Ciudad de la memoria  

Salamanca, foto fija

         El viajero que llega a la ciudad letrada por la carretera de Madrid, a despecho de los lazos de las nuevas circunvalaciones, sigue descubriendo la silueta recortada de una Salamanca que se mira en el Tormes erguida de puntillas sobre su belleza inmutable. Nada ha cambiado en las orillas de este río, en los márgenes del tiempo transcurre la misma imagen: la ciudad real, la ciudad evocada, la ciudad futura, la ciudad pasada, la ciudad presente, la ciudad letrada. En su interior, la vida fluye con cadencia provinciana y vertiginosa vitalidad universitaria que recorre calles recoletas con vorágines embriagadoras. Un espacio donde juega el tiempo con sus más recónditas máscaras, las de una ciudad que conjura el pasado y el presente en una alquimia de plata y que se fija a golpe de filigrana sobre el metal, el papel o la piedra dorada. Salamanca.

         A pesar de su engañosa inmovilidad de barco erguido, la ciudad siempre me pareció anclada al cambio porque aprendió del río su dialéctica de agua.
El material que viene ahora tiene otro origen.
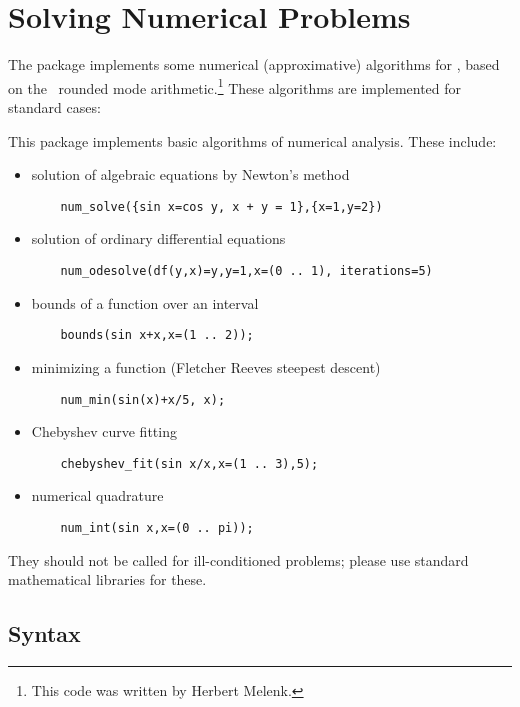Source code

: 
\chapter{Solving Numerical Problems}



The  package implements some numerical (approximative)
algorithms for \REDUCE, based on the \REDUCE\ rounded mode
arithmetic.\footnote{This code was written by Herbert Melenk.}
These algorithms are implemented for standard cases:

This package implements basic algorithms of numerical analysis.
These include:
\begin{itemize}
\item solution of algebraic equations by Newton's method
\begin{verbatim}
    num_solve({sin x=cos y, x + y = 1},{x=1,y=2})
\end{verbatim}
\item solution of ordinary differential equations
\begin{verbatim}
    num_odesolve(df(y,x)=y,y=1,x=(0 .. 1), iterations=5)
\end{verbatim}
\item bounds of a function over an interval
\begin{verbatim}
    bounds(sin x+x,x=(1 .. 2));
\end{verbatim}
\item minimizing a function (Fletcher Reeves steepest descent)
\begin{verbatim}
    num_min(sin(x)+x/5, x);
\end{verbatim}
\item Chebyshev curve fitting
\begin{verbatim}
    chebyshev_fit(sin x/x,x=(1 .. 3),5);
\end{verbatim}
\item numerical quadrature
\begin{verbatim}
    num_int(sin x,x=(0 .. pi));
\end{verbatim}
\end{itemize}
They should not be called for ill-conditioned problems;
please use standard mathematical libraries for
these.


\section{Syntax}

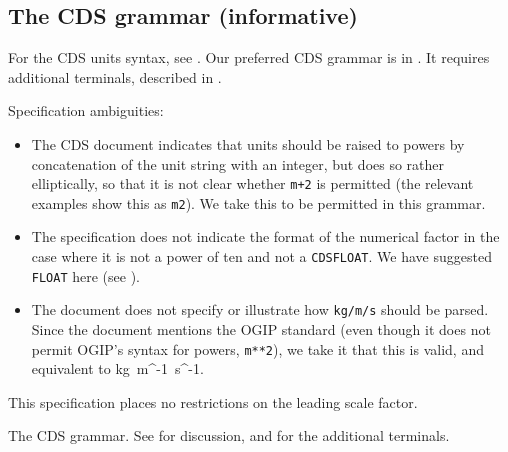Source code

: \documentclass[11pt,notitlepage,onecolumn]{ivoa}
\makeatletter
\def\units{\@ifstar{\let\un@tsspace\relax    \un@ts}%
                   {\let\un@tsspace\thinspace\un@ts}}
\newcommand{\un@ts}[1]{{\let~\thinspace
  \ifmmode
    \un@tsspace\mathrm{#1}%
  \else
    \nobreak$\un@tsspace\mathrm{#1}$%
  \fi}}
\makeatother
\begin{document}
\subsection{The CDS grammar (informative)}
\label{appx:cdsgrammar}

For the CDS units syntax, see \cite[\S3.2]{cds00}.  Our preferred CDS
grammar is in .  It requires additional
terminals, described in .

Specification ambiguities:
\begin{itemize}
\item The CDS document indicates that units should be raised to powers by
concatenation of the unit string with an integer, but does so rather
elliptically, so that it is not clear whether \texttt{m+2} is
permitted (the relevant examples show this as \texttt{m2}).  We take
this to be permitted in this grammar.
\item The specification does not indicate the format of the numerical
  factor in the case where it is not a power of ten and not
  a \texttt{CDSFLOAT}.  We have suggested \texttt{FLOAT} here
  (see ).
\item The document does not specify or illustrate how \texttt{kg/m/s}
should be parsed.  Since the document mentions the OGIP standard (even
though it does not permit OGIP's syntax for powers, \texttt{m**2}), we
take it that this is valid, and equivalent to \units{kg~m^{-1}~s^{-1}}.
\end{itemize}

This specification places no restrictions on the leading scale factor.


\begin{table}[ht]

\caption[The CDS grammar]{\label{tabx:cdsgrammar}The CDS grammar.
See  for discussion,
and  for the additional terminals.}
\end{table}
\end{document}
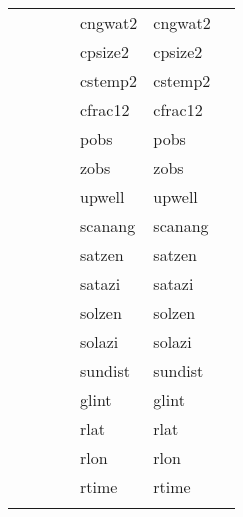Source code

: \documentclass[11pt]{article}
\begin{document}
\begin{center}
\begin{tabular}{lllllll}
{{           &            &            &            &  cngwat2               &  cngwat2               &            \\
           &            &            &            &  cpsize2               &  cpsize2               &            \\
           &            &            &            &  cstemp2               &  cstemp2               &            \\
           &            &            &            &  cfrac12               &  cfrac12               &            \\
           &            &            &            &  pobs                  &  pobs                  &            \\
           &            &            &            &  zobs                  &  zobs                  &            \\
           &            &            &            &  upwell                &  upwell                &            \\
           &            &            &            &  scanang               &  scanang               &            \\
           &            &            &            &  satzen                &  satzen                &            \\
           &            &            &            &  satazi                &  satazi                &            \\
           &            &            &            &  solzen                &  solzen                &            \\
           &            &            &            &  solazi                &  solazi                &            \\
           &            &            &            &  sundist               &  sundist               &            \\
           &            &            &            &  glint                 &  glint                 &            \\
           &            &            &            &  rlat                  &  rlat                  &            \\
           &            &            &            &  rlon                  &  rlon                  &            \\
           &            &            &            &  rtime                 &  rtime                 &            \\
}}
\end{tabular}
\end{center}
\end{document}
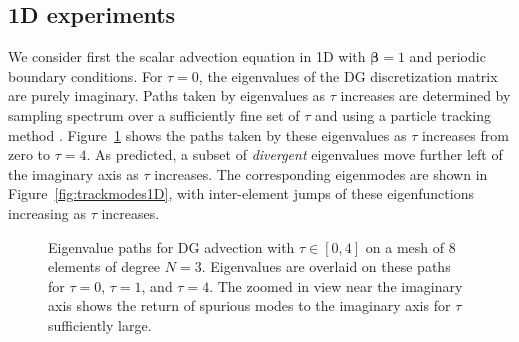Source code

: \documentclass[preprint,10pt]{elsarticle}
\newcommand{\note}[1]{#1}
\begin{document}
\subsection{1D experiments}

We consider first the scalar advection equation in 1D with $\bm{\beta} = 1$ and periodic boundary conditions.  For $\tau = 0$, the eigenvalues of the DG discretization matrix are purely imaginary.  Paths taken by eigenvalues as $\tau$ increases are determined by sampling \note{spectrum} over a sufficiently fine set of $\tau$ and using a particle tracking method \cite{simpletracker}.  Figure~\ref{fig:track1D} shows the paths taken by these eigenvalues as $\tau$ increases from zero to $\tau = 4$.  As predicted, a subset of \emph{divergent} eigenvalues move further left of the imaginary axis as $\tau$ increases.  The corresponding eigenmodes are shown in Figure~\ref{fig:trackmodes1D}, with inter-element jumps of these eigenfunctions increasing as $\tau$ increases.  

\begin{figure}
\centering
{}
\hspace{1em}
\caption{Eigenvalue paths for DG advection with $\tau \in [0,4]$ on a mesh of 8 elements of degree $N=3$.  Eigenvalues are overlaid on these paths for $\tau = 0$, $\tau = 1$, and $\tau = 4$.  The zoomed in view near the imaginary axis shows the return of spurious modes to the imaginary axis for $\tau$ sufficiently large. }
\label{fig:track1D}
\end{figure}
\end{document}
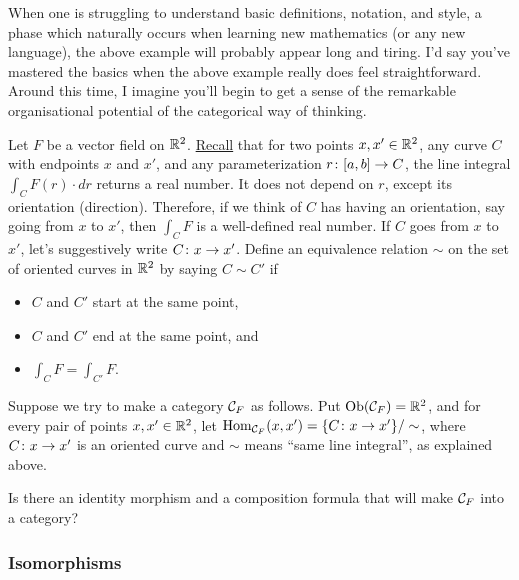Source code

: \begin{remark}

When one is struggling to understand basic definitions, notation, and style, a phase which naturally occurs when learning new mathematics (or any new language), the above example will probably appear long and tiring. I'd say you've mastered the basics when the above example really does feel straightforward. Around this time, I imagine you'll begin to get a sense of the remarkable organisational potential of the categorical way of thinking.

\end{remark} 

\begin{exercise}\label{exc:vector field 1}
Let $F$ be a vector field on ${\mathbb R}^2$. \href{http://en.wikipedia.org/wiki/Line_integral#Line_integral_of_a_vector_field}{Recall} that for two points $x,x'\in{\mathbb R}^2$, any curve $C$ with endpoints $x$ and $x'$, and any parameterization $r\colon [a,b]\rightarrow C$, the line integral $\int_CF(r)\cdot dr$ returns a real number. It does not depend on $r$, except its orientation (direction). Therefore, if we think of $C$ has having an orientation, say going from $x$ to $x'$, then $\int_CF$ is a well-defined real number. If $C$ goes from $x$ to $x'$, let's suggestively write $C\colon x\rightarrow x'$. Define an equivalence relation $\sim$ on the set of oriented curves in ${\mathbb R}^2$ by saying $C\sim C'$ if
\begin{itemize}
\item $C$ and $C'$ start at the same point,
\item $C$ and $C'$ end at the same point, and
\item $\int_CF=\int_{C'}F$.
\end{itemize}

Suppose we try to make a category $\mathcal{C}_F$ as follows. Put $\textnormal{Ob}(\mathcal{C}_F)={\mathbb R}^2$, and for every pair of points $x,x'\in{\mathbb R}^2$, let $\textnormal{Hom}_{\mathcal{C}_F}(x,x')=\{C\colon x\rightarrow x'\}/\sim$, where $C\colon x\rightarrow x'$ is an oriented curve and $\sim$ means “same line integral”, as explained above. 

Is there an identity morphism and a composition formula that will make $\mathcal{C}_F$ into a category? 
\end{exercise}


\subsubsection{Isomorphisms}

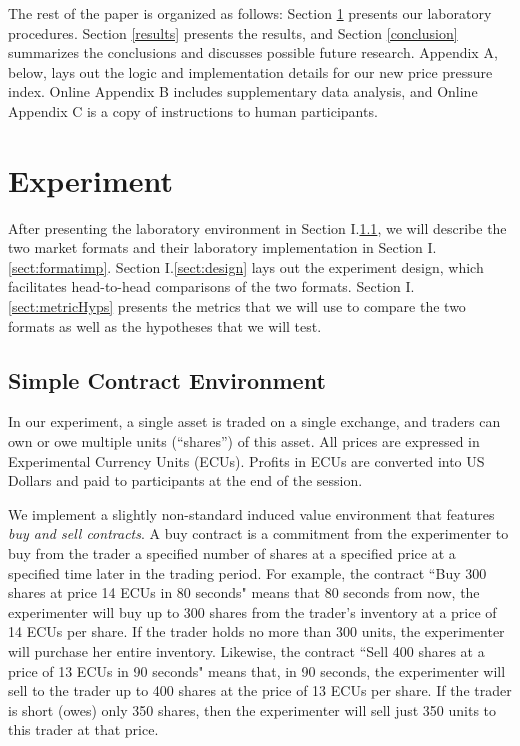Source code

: \documentclass[12pt]{article}
\begin{document}
The rest of the paper is organized as follows: Section \ref{Experiment} presents our laboratory procedures. Section \ref{results} presents the results, and Section \ref{conclusion} summarizes the conclusions and discusses possible future research. 
Appendix A, below, lays out the logic and implementation details for our new price pressure index.
Online Appendix B includes supplementary data analysis, and Online Appendix C is a copy of instructions to human participants.




\section{Experiment}
\label{Experiment}

After presenting the laboratory environment in Section I.\ref{sect:contracts}, we will describe the two market formats and their laboratory implementation in Section I.\ref{sect:formatimp}.
Section I.\ref{sect:design} lays out the experiment design, which facilitates head-to-head comparisons of the two formats. 
Section I.\ref{sect:metricHyps} presents the metrics that we will use to compare the two formats as well as the hypotheses that we will test.
\subsection{Simple Contract Environment}\label{sect:contracts}

In our experiment, a single asset is traded on a single exchange, and traders can own or owe multiple units (``shares'') of this asset. All prices are expressed in Experimental Currency Units (ECUs).
Profits in ECUs are converted into US Dollars and paid to participants at the end of the session.

We implement a slightly non-standard induced value environment that features  \textit{buy and sell contracts}. 
A buy contract is a commitment from the experimenter to buy from the trader a specified number of shares at a specified price at a specified time later in the trading period. 
For example, the contract ``Buy 300 shares at price  14 ECUs in 80 seconds" means that 80 seconds from now, the experimenter will buy up to 300 shares from the trader's inventory at a price of 14 ECUs per share. If the trader holds no more than 300 units, the experimenter will purchase her entire inventory. 
Likewise, the contract ``Sell 400 shares at a price of 13 ECUs in 90 seconds" means that, in 90 seconds, the experimenter will sell to the trader up to 400 shares at the price of 13 ECUs per share. If the trader is short (owes) only 350 shares, then the experimenter will sell just 350 units to this trader at that price. 
\end{document}
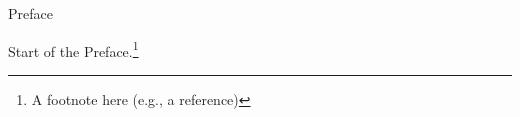 \documentclass[main_brownies.tex]{subfiles}
\begin{document}
\newrefsection %

\checkoddpage
\ifoddpage
\else
	\newpage\thispagestyle{empty}
	\mbox{}
	\newpage
\fi




\thispagestyle{frontmattertitle}
\pagestyle{frontmatter} %

\vspace*{5cm} %

\begin{flushright}
\titlestyle\Huge
	Preface
\end{flushright}



Start of the Preface.\footnote{A footnote here (e.g., a reference)}

\Blindtext[5][3]


\end{document}
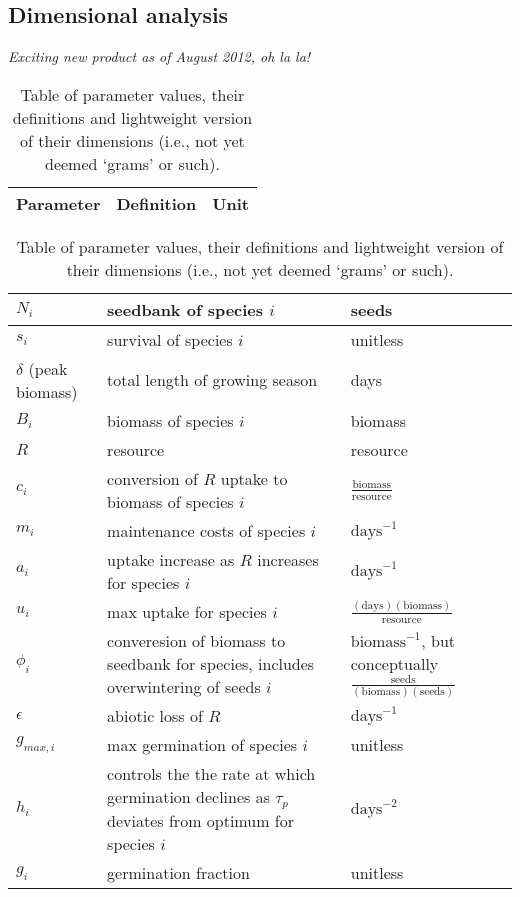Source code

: \documentclass[11pt,a4paper,oneside]{article}
\begin{document}
\subsection{Dimensional analysis}
\noindent \emph{Exciting new product as of August 2012, oh la la!}
\begin{center}
\begin{table}[h!]
\caption{Table of parameter values, their definitions and lightweight version of their dimensions (i.e., not yet deemed `grams' or such).}
\begin{tabular}{ | p{3.0cm} | p{6.0cm} | p{4.0cm} |}
\hline 
Parameter & Definition & Unit \\ \hline 
\end{tabular}
\begin{tabular}{ | p{3.0cm} | p{6.0cm} | p{4.0cm} |}
\(N_{i}\) & seedbank of species \(i\) & seeds \\ \hline
\(s_{i}\) & survival of species \(i\) & unitless \\ \hline
\(\delta\) (peak biomass) & total length of growing season & days\\ \hline
\(B_{i}\) & biomass of species \(i\) & biomass \\ \hline
\(R\) & resource & resource\\ \hline
\(c_{i}\) & conversion of \(R\) uptake to biomass of species \(i\) &  \(\frac{\text{biomass}}{\text{resource}}\) \\ \hline
\(m_{i}\) & maintenance costs of species \(i\) & \(\text{days}^{-1}\) \\ \hline
\(a_{i}\) & uptake increase as \(R\) increases for species \(i\) & \(\text{days}^{-1}\) \\ \hline
\(u_{i}\) & max uptake for species \(i\) & \(\frac{(\text{days})(\text{biomass})}{\text{resource}}\) \\ \hline
\(\phi_{i}\) & converesion of biomass to seedbank for species, includes overwintering of seeds \(i\) & \(\text{biomass}^{-1}\), but conceptually \(\frac{\text{seeds}}{(\text{biomass})(\text{seeds})}\) \\ \hline
\(\epsilon\) & abiotic loss of \(R\) &  \(\text{days}^{-1}\) \\ \hline
\(g_{max,i}\) & max germination of species \(i\) & unitless \\ \hline
\(h_{i}\) &  controls the the rate at which germination declines as \(\tau_{p}\) deviates from optimum for species \(i\)  & \(\text{days}^{-2}\) \\ \hline
\(g_{i}\) & germination fraction & unitless \\ \hline

\end{tabular}
\end{table}
\end{center}
\end{document}
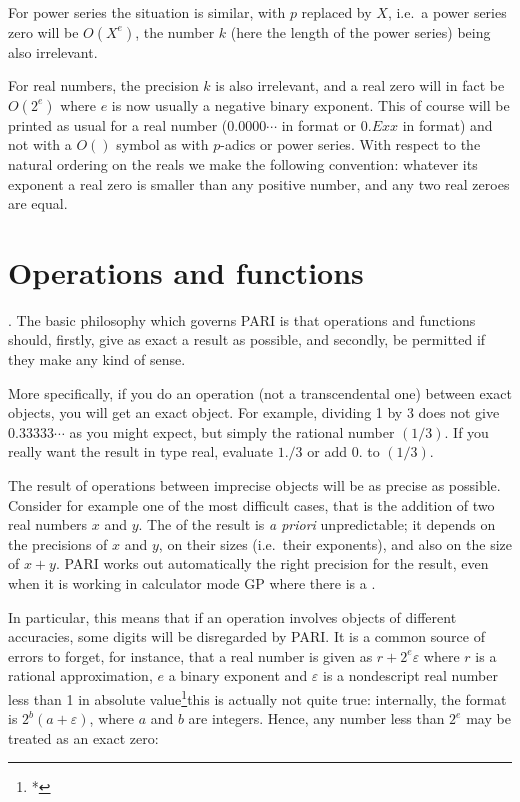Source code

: For power series the situation is similar, with $p$ replaced by $X$, i.e.~a
power series zero will be $O(X^e)$, the number $k$ (here the length of the
power series) being also irrelevant.\label{se:whatzero}

For real numbers, the precision $k$ is also irrelevant, and a real zero will
in fact be $O(2^e)$ where $e$ is now usually a negative binary exponent. This
of course will be printed as usual for a real number ($0.0000\cdots$ in
 format or $0.Exx$ in  format) and not with a $O()$ symbol as
with $p$-adics or power series. With respect to the natural ordering on the
reals we make the following convention: whatever its exponent a real
zero is smaller than any positive number, and any two real zeroes are equal.

\section{Operations and functions}

.
The basic philosophy which governs PARI is that operations and functions
should, firstly, give as exact a result as possible, and secondly, be
permitted if they make any kind of sense.

More specifically, if you do an operation (not a transcendental one) between
exact objects, you will get an exact object. For example, dividing 1 by 3
does not give $0.33333\cdots$ as you might expect, but simply the rational
number $(1/3)$. If you really want the result in type real, evaluate $1./3$
or add $0.$ to $(1/3)$.

The result of operations between imprecise objects will be as precise as
possible. Consider for example one of the most difficult cases, that is the
addition of two real numbers $x$ and $y$. The  of the result is
\emph{a priori} unpredictable; it depends on the precisions of $x$ and $y$,
on their sizes (i.e.~their exponents), and also on the size of $x+y$. PARI
works out automatically the right precision for the result, even when it is
working in calculator mode GP where there is a .

In particular, this means that if an operation involves objects of
different accuracies, some digits will be disregarded by PARI. It is a
common source of errors to forget, for instance, that a real number is
given as $r + 2^e \varepsilon$ where $r$ is a rational approximation, $e$ a
binary exponent and $\varepsilon$ is a nondescript real number less than 1 in
absolute value\footnote{*}{this is actually not quite true: internally, the
format is $2^b (a + \varepsilon)$, where $a$ and $b$ are integers}. Hence,
any number less than $2^e$ may be treated as an exact zero:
Es el espacio de la memoria literaria, de la evocación infantil, del reflejo de los que vivieron en sus moradas. Quieta y dispuesta a la mirada que inmoviliza e inmortaliza, Salamanca se mueve en mi memoria. La historia detenida que habitamos con prisa diaria, la de la prisa cotidiana, aquella que convirtió a la ciudad en mi presa codiciada, jugando a ser el cazador que fija la fugacidad de los trabajos y los días. Fui un niño provinciano, fui un joven destinado al trabajo casual, circunstancial, recomendado. Tenía un trabajo que poseía a la ciudad, relatando y retratando el rostro de un día a día siempre repetido que se imprime en el texto diario con crujido de papel salpicado de cerveza y café con leche.

El ritmo sostenido de la ciudad en la que trabaja se vuelve para el fotógrafo de prensa un andante presuroso, el estrépito del disparador que se cofunde con el tráfico, el crujir de un apretón de manos, la cinta que se corta, la manifestación que llena una calle, el silencio atronador de un duelo, la sorpresa de un gesto, la consabida sonrisa de un cargo siempre electo… la realidad se fragmenta en esquirlas fotográficas,  el reflejo del escaparate en documento, la fotografía imaginada en instante decisivo, en polvo, en humo, en nada…  parpadeo de un obturador que se cierra, la mano que pasa la página del periódico y lo empuja al otro lado de la barra mientras apura un café o se limpia el resto espumoso de una caña.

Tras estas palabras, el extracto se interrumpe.